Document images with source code
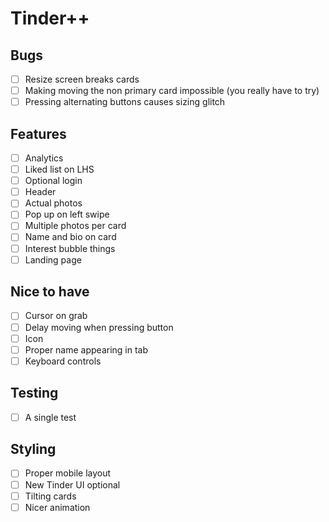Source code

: # Tinder++

## Bugs

- [ ] Resize screen breaks cards
- [ ] Making moving the non primary card impossible (you really have to try)
- [ ] Pressing alternating buttons causes sizing glitch

## Features

- [ ] Analytics
- [ ] Liked list on LHS
- [ ] Optional login
- [ ] Header
- [ ] Actual photos
- [ ] Pop up on left swipe
- [ ] Multiple photos per card
- [ ] Name and bio on card
- [ ] Interest bubble things
- [ ] Landing page

## Nice to have

- [ ] Cursor on grab
- [ ] Delay moving when pressing button
- [ ] Icon
- [ ] Proper name appearing in tab
- [ ] Keyboard controls

## Testing

- [ ] A single test

## Styling

- [ ] Proper mobile layout
- [ ] New Tinder UI optional
- [ ] Tilting cards
- [ ] Nicer animation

§ **Task**
Send back exactly the lines from the line with "- [ ] Interest bubble things" through the end of the records.

§ **Response**
- [ ] Interest bubble things
- [ ] Landing page

## Nice to have

- [ ] Cursor on grab
- [ ] Delay moving when pressing button
- [ ] Icon
- [ ] Proper name appearing in tab
- [ ] Keyboard controls

## Testing

- [ ] A single test

## Styling

- [ ] Proper mobile layout
- [ ] New Tinder UI optional
- [ ] Tilting cards
- [ ] Nicer animation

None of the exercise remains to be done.